Ela foi transferida para a Penitenciária Lemos de Brito. O pai da Neide contava que, naquela época, diariamente, encontrava despachos de macumba na porta de sua casa: velas pretas e vermelhas, galinhas mortas e bonecas com o nome da filha espetadas com agulhas. Neide havia sido condenada a 33 anos de prisão. Na cadeia, ela cuidava da própria chave da cela e tinha uma televisão portátil. Ela gostava de costurar roupas de crianças e de cuidar de uma boneca, que recebeu de presente, como se fosse a própria filha.
Após 15 anos de reclusão, Neide conseguiu liberdade condicional.
Nunca se casou. Nunca teve filhos. Ela morou com seus pais até que eles morressem.

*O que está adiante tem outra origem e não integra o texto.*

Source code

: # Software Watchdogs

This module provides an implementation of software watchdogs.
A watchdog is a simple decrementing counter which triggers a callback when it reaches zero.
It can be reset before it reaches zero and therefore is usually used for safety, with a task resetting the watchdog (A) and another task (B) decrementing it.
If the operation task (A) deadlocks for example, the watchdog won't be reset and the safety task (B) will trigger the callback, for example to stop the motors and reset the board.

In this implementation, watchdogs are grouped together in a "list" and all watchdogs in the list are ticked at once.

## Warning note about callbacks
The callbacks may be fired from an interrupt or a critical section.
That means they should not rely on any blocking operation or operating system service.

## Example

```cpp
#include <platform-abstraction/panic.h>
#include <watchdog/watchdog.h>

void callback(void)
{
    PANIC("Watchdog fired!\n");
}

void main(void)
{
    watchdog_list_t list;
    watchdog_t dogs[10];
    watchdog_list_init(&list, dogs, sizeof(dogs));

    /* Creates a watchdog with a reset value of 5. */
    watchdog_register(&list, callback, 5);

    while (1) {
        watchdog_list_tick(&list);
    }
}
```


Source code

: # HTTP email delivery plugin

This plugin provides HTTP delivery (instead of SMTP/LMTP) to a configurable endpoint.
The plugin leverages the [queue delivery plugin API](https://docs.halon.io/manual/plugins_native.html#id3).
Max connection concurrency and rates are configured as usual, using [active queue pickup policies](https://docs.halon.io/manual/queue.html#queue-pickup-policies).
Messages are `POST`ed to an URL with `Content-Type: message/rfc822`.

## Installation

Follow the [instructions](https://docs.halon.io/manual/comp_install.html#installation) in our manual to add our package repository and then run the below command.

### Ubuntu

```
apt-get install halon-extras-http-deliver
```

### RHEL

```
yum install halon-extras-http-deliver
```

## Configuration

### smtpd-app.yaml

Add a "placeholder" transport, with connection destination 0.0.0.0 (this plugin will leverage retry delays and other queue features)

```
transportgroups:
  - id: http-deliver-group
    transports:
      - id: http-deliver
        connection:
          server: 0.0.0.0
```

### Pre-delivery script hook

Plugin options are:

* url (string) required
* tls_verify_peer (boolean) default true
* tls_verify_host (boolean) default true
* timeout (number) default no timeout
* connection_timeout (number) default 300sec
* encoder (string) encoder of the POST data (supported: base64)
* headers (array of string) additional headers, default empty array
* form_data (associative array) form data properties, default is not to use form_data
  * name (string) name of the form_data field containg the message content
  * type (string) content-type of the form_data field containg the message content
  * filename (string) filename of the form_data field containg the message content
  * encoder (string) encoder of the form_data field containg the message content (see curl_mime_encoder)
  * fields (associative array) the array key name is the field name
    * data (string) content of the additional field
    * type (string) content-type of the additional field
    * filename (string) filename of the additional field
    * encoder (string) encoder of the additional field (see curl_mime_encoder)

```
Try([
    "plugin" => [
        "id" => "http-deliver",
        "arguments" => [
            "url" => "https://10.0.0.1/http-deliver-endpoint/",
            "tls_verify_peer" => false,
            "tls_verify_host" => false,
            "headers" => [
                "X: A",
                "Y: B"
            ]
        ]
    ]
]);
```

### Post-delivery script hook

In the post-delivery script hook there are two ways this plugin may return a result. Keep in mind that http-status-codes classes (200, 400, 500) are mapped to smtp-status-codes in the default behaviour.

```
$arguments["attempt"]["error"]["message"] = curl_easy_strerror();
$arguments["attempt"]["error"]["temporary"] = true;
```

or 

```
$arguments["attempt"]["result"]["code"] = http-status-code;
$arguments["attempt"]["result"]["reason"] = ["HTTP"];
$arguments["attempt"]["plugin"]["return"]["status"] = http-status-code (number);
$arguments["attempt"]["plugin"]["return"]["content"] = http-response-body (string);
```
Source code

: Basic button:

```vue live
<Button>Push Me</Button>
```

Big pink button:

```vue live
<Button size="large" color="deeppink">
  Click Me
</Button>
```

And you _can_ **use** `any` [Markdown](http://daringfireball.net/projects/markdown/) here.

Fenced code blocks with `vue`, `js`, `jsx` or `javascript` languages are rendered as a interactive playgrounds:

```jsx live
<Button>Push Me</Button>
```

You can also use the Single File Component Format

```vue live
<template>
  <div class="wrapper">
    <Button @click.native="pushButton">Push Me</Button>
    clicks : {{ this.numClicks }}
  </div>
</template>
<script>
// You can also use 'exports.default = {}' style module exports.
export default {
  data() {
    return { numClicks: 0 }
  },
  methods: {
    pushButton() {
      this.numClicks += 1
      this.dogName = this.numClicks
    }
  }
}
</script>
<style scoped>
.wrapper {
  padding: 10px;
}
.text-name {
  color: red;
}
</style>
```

A última notícia que se teve sobre ela era que vivia reclusa, não saia de casa para nada. Morava no segundo andar de um prédio, onde a janela só vivia fechada, até mesmo no verão.
Se estiver viva, Fera da Penha completou 85 anos em 2022.
Antonio e Nilza, por sua vez, mantiveram o casamento. Tiveram mais dois filhos e alguns netos depois disso. Taninha, enterrada no cemitério de Inhaúma, é visitada até hoje por uma legião de pessoas que acredita que a menina tem poderes. Muitas pessoas vão até lá agradecer as bênçãos alcançadas em nome da menina. Colocam flores, cartas, placas, tudo em agradecimento.